*** The data
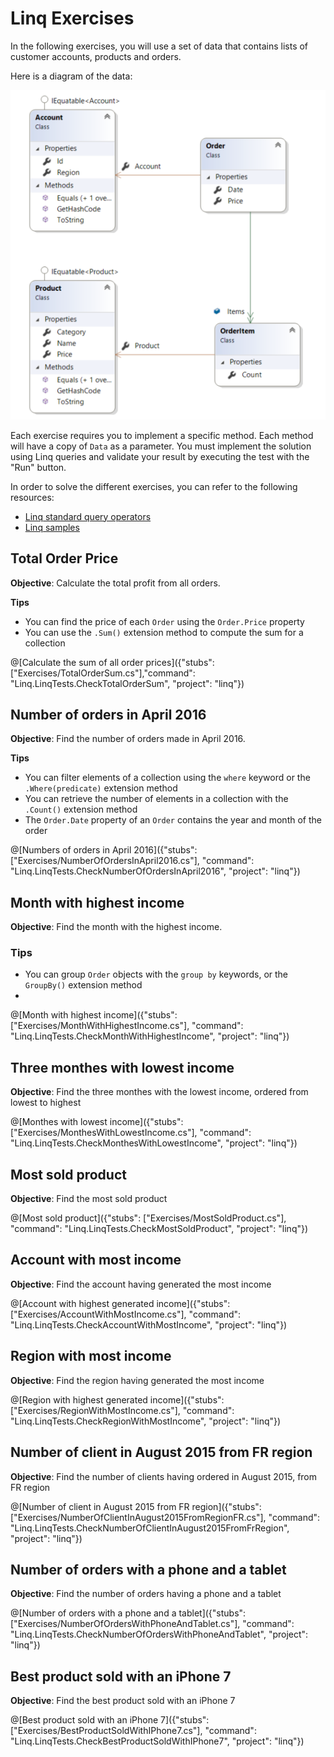 # Linq Exercises

In the following exercises, you will use a set of data that contains lists of customer accounts, products and orders.

Here is a diagram of the data:

![Exercise Data](https://raw.githubusercontent.com/talent-agile/playground-p7sjQVcF/master/images/linq-data-schema.png "Exercise Data Diagram")

Each exercise requires you to implement a specific method. Each method will have a copy of ``Data`` as a parameter.
You must implement the solution using Linq queries and validate your result by executing the test with the "Run" button.

In order to solve the different exercises, you can refer to the following resources:

* [Linq standard query operators](https://docs.microsoft.com/en-us/dotnet/csharp/programming-guide/concepts/linq/standard-query-operators-overview)
* [Linq samples](http://linqsamples.com/linq-to-objects)

## Total Order Price

__Objective__: Calculate the total profit from all orders.

__Tips__

* You can find the price of each ``Order`` using the ``Order.Price`` property
* You can use the ``.Sum()`` extension method to compute the sum for a collection

@[Calculate the sum of all order prices]({"stubs": ["Exercises/TotalOrderSum.cs"],"command": "Linq.LinqTests.CheckTotalOrderSum", "project": "linq"})

## Number of orders in April 2016

__Objective__: Find the number of orders made in April 2016.

__Tips__

* You can filter elements of a collection using the ``where`` keyword or the ``.Where(predicate)`` extension method
* You can retrieve the number of elements in a collection with the ``.Count()`` extension method
* The ``Order.Date`` property of an ``Order`` contains the year and month of the order

@[Numbers of orders in April 2016]({"stubs": ["Exercises/NumberOfOrdersInApril2016.cs"], "command": "Linq.LinqTests.CheckNumberOfOrdersInApril2016", "project": "linq"})

## Month with highest income

__Objective__: Find the month with the highest income.

### Tips

* You can group ``Order`` objects with the ``group by`` keywords, or the ``GroupBy()`` extension method
* 

@[Month with highest income]({"stubs": ["Exercises/MonthWithHighestIncome.cs"], "command": "Linq.LinqTests.CheckMonthWithHighestIncome", "project": "linq"})

## Three monthes with lowest income

__Objective__: Find the three monthes with the lowest income, ordered from lowest to highest

@[Monthes with lowest income]({"stubs": ["Exercises/MonthesWithLowestIncome.cs"], "command": "Linq.LinqTests.CheckMonthesWithLowestIncome", "project": "linq"})

## Most sold product

__Objective__: Find the most sold product

@[Most sold product]({"stubs": ["Exercises/MostSoldProduct.cs"], "command": "Linq.LinqTests.CheckMostSoldProduct", "project": "linq"})

## Account with most income

__Objective__: Find the account having generated the most income

@[Account with highest generated income]({"stubs": ["Exercises/AccountWithMostIncome.cs"], "command": "Linq.LinqTests.CheckAccountWithMostIncome", "project": "linq"})

## Region with most income

__Objective__: Find the region having generated the most income

@[Region with highest generated income]({"stubs": ["Exercises/RegionWithMostIncome.cs"], "command": "Linq.LinqTests.CheckRegionWithMostIncome", "project": "linq"})

## Number of client in August 2015 from FR region

__Objective__: Find the number of clients having ordered in August 2015, from FR region

@[Number of client in August 2015 from FR region]({"stubs": ["Exercises/NumberOfClientInAugust2015FromRegionFR.cs"], "command": "Linq.LinqTests.CheckNumberOfClientInAugust2015FromFrRegion", "project": "linq"})

## Number of orders with a phone and a tablet

__Objective__: Find the number of orders having a phone and a tablet

@[Number of orders with a phone and a tablet]({"stubs": ["Exercises/NumberOfOrdersWithPhoneAndTablet.cs"], "command": "Linq.LinqTests.CheckNumberOfOrdersWithPhoneAndTablet", "project": "linq"})

## Best product sold with an iPhone 7

__Objective__: Find the best product sold with an iPhone 7

@[Best product sold with an iPhone 7]({"stubs": ["Exercises/BestProductSoldWithIPhone7.cs"], "command": "Linq.LinqTests.CheckBestProductSoldWithIPhone7", "project": "linq"})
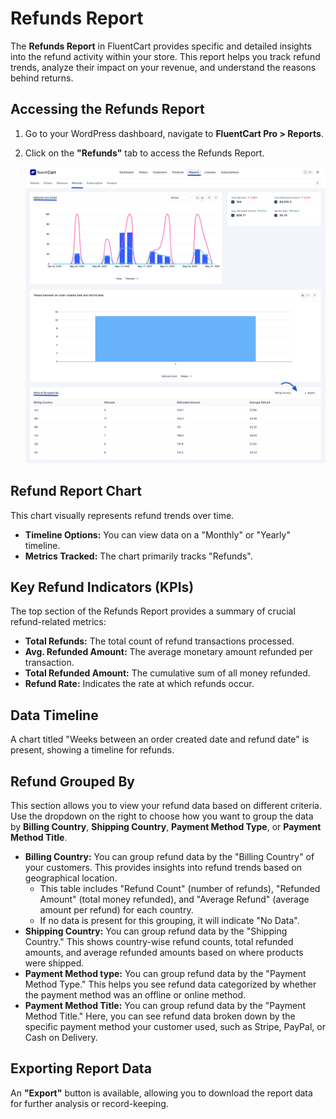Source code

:  # Refunds Report

The **Refunds Report** in FluentCart provides specific and detailed insights into the refund activity within your store. This report helps you track refund trends, analyze their impact on your revenue, and understand the reasons behind returns.

## Accessing the Refunds Report

1.  Go to your WordPress dashboard, navigate to **FluentCart Pro > Reports**.
2.  Click on the **"Refunds"** tab to access the Refunds Report.

    ![Screenshot of Refunds Report Page](/guide/public/images/reporting-analytics/refunds-report.png)

## Refund Report Chart

This chart visually represents refund trends over time.

* **Timeline Options:** You can view data on a "Monthly" or "Yearly" timeline.
* **Metrics Tracked:** The chart primarily tracks "Refunds".

## Key Refund Indicators (KPIs)

The top section of the Refunds Report provides a summary of crucial refund-related metrics:

* **Total Refunds:** The total count of refund transactions processed.
* **Avg. Refunded Amount:** The average monetary amount refunded per transaction.
* **Total Refunded Amount:** The cumulative sum of all money refunded.
* **Refund Rate:** Indicates the rate at which refunds occur.

## Data Timeline

A chart titled "Weeks between an order created date and refund date" is present, showing a timeline for refunds.

## Refund Grouped By

This section allows you to view your refund data based on different criteria. Use the dropdown on the right to choose how you want to group the data by **Billing Country**, **Shipping Country**, **Payment Method Type**, or **Payment Method Title**.

* **Billing Country:** You can group refund data by the "Billing Country" of your customers. This provides insights into refund trends based on geographical location.
    * This table includes "Refund Count" (number of refunds), "Refunded Amount" (total money refunded), and "Average Refund" (average amount per refund) for each country.
    * If no data is present for this grouping, it will indicate "No Data".
* **Shipping Country:** You can group refund data by the "Shipping Country." This shows country-wise refund counts, total refunded amounts, and average refunded amounts based on where products were shipped.
* **Payment Method type:** You can group refund data by the "Payment Method Type." This helps you see refund data categorized by whether the payment method was an offline or online method.
* **Payment Method Title:** You can group refund data by the "Payment Method Title." Here, you can see refund data broken down by the specific payment method your customer used, such as Stripe, PayPal, or Cash on Delivery.

## Exporting Report Data

An **"Export"** button is available, allowing you to download the report data for further analysis or record-keeping.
******
*Exercise requirements*
Print every entry above verbatim but drop the images.

*Your response*
 # Linq Exercises

In the following exercises, you will use a set of data that contains lists of customer accounts, products and orders.

Here is a diagram of the data:

![Exercise Data](https://raw.githubusercontent.com/talent-agile/playground-p7sjQVcF/master/images/linq-data-schema.png "Exercise Data Diagram")

Each exercise requires you to implement a specific method. Each method will have a copy of ``Data`` as a parameter.
You must implement the solution using Linq queries and validate your result by executing the test with the "Run" button.

In order to solve the different exercises, you can refer to the following resources:

* [Linq standard query operators](https://docs.microsoft.com/en-us/dotnet/csharp/programming-guide/concepts/linq/standard-query-operators-overview)
* [Linq samples](http://linqsamples.com/linq-to-objects)

## Total Order Price

__Objective__: Calculate the total profit from all orders.

__Tips__

* You can find the price of each ``Order`` using the ``Order.Price`` property
* You can use the ``.Sum()`` extension method to compute the sum for a collection

@[Calculate the sum of all order prices]({"stubs": ["Exercises/TotalOrderSum.cs"],"command": "Linq.LinqTests.CheckTotalOrderSum", "project": "linq"})

## Number of orders in April 2016

__Objective__: Find the number of orders made in April 2016.

__Tips__

* You can filter elements of a collection using the ``where`` keyword or the ``.Where(predicate)`` extension method
* You can retrieve the number of elements in a collection with the ``.Count()`` extension method
* The ``Order.Date`` property of an ``Order`` contains the year and month of the order

@[Numbers of orders in April 2016]({"stubs": ["Exercises/NumberOfOrdersInApril2016.cs"], "command": "Linq.LinqTests.CheckNumberOfOrdersInApril2016", "project": "linq"})

## Month with highest income

__Objective__: Find the month with the highest income.

### Tips

* You can group ``Order`` objects with the ``group by`` keywords, or the ``GroupBy()`` extension method
* 

@[Month with highest income]({"stubs": ["Exercises/MonthWithHighestIncome.cs"], "command": "Linq.LinqTests.CheckMonthWithHighestIncome", "project": "linq"})

## Three monthes with lowest income

__Objective__: Find the three monthes with the lowest income, ordered from lowest to highest

@[Monthes with lowest income]({"stubs": ["Exercises/MonthesWithLowestIncome.cs"], "command": "Linq.LinqTests.CheckMonthesWithLowestIncome", "project": "linq"})

## Most sold product

__Objective__: Find the most sold product

@[Most sold product]({"stubs": ["Exercises/MostSoldProduct.cs"], "command": "Linq.LinqTests.CheckMostSoldProduct", "project": "linq"})

## Account with most income

__Objective__: Find the account having generated the most income

@[Account with highest generated income]({"stubs": ["Exercises/AccountWithMostIncome.cs"], "command": "Linq.LinqTests.CheckAccountWithMostIncome", "project": "linq"})

## Region with most income

__Objective__: Find the region having generated the most income

@[Region with highest generated income]({"stubs": ["Exercises/RegionWithMostIncome.cs"], "command": "Linq.LinqTests.CheckRegionWithMostIncome", "project": "linq"})

## Number of client in August 2015 from FR region

__Objective__: Find the number of clients having ordered in August 2015, from FR region

@[Number of client in August 2015 from FR region]({"stubs": ["Exercises/NumberOfClientInAugust2015FromRegionFR.cs"], "command": "Linq.LinqTests.CheckNumberOfClientInAugust2015FromFrRegion", "project": "linq"})

## Number of orders with a phone and a tablet

__Objective__: Find the number of orders having a phone and a tablet

@[Number of orders with a phone and a tablet]({"stubs": ["Exercises/NumberOfOrdersWithPhoneAndTablet.cs"], "command": "Linq.LinqTests.CheckNumberOfOrdersWithPhoneAndTablet", "project": "linq"})

## Best product sold with an iPhone 7

__Objective__: Find the best product sold with an iPhone 7

@[Best product sold with an iPhone 7]({"stubs": ["Exercises/BestProductSoldWithIPhone7.cs"], "command": "Linq.LinqTests.CheckBestProductSoldWithIPhone7", "project": "linq"})
Source code

:  # Refunds Report

The **Refunds Report** in FluentCart provides specific and detailed insights into the refund activity within your store. This report helps you track refund trends, analyze their impact on your revenue, and understand the reasons behind returns.

## Accessing the Refunds Report

1.  Go to your WordPress dashboard, navigate to **FluentCart Pro > Reports**.
2.  Click on the **"Refunds"** tab to access the Refunds Report.

    ![Screenshot of Refunds Report Page](/guide/public/images/reporting-analytics/refunds-report.png)

## Refund Report Chart

This chart visually represents refund trends over time.

* **Timeline Options:** You can view data on a "Monthly" or "Yearly" timeline.
* **Metrics Tracked:** The chart primarily tracks "Refunds".

## Key Refund Indicators (KPIs)

The top section of the Refunds Report provides a summary of crucial refund-related metrics:

* **Total Refunds:** The total count of refund transactions processed.
* **Avg. Refunded Amount:** The average monetary amount refunded per transaction.
* **Total Refunded Amount:** The cumulative sum of all money refunded.
* **Refund Rate:** Indicates the rate at which refunds occur.

## Data Timeline

A chart titled "Weeks between an order created date and refund date" is present, showing a timeline for refunds.

## Refund Grouped By

This section allows you to view your refund data based on different criteria. Use the dropdown on the right to choose how you want to group the data by **Billing Country**, **Shipping Country**, **Payment Method Type**, or **Payment Method Title**.

* **Billing Country:** You can group refund data by the "Billing Country" of your customers. This provides insights into refund trends based on geographical location.
    * This table includes "Refund Count" (number of refunds), "Refunded Amount" (total money refunded), and "Average Refund" (average amount per refund) for each country.
    * If no data is present for this grouping, it will indicate "No Data".
* **Shipping Country:** You can group refund data by the "Shipping Country." This shows country-wise refund counts, total refunded amounts, and average refunded amounts based on where products were shipped.
* **Payment Method type:** You can group refund data by the "Payment Method Type." This helps you see refund data categorized by whether the payment method was an offline or online method.
* **Payment Method Title:** You can group refund data by the "Payment Method Title." Here, you can see refund data broken down by the specific payment method your customer used, such as Stripe, PayPal, or Cash on Delivery.

## Exporting Report Data

An **"Export"** button is available, allowing you to download the report data for further analysis or record-keeping.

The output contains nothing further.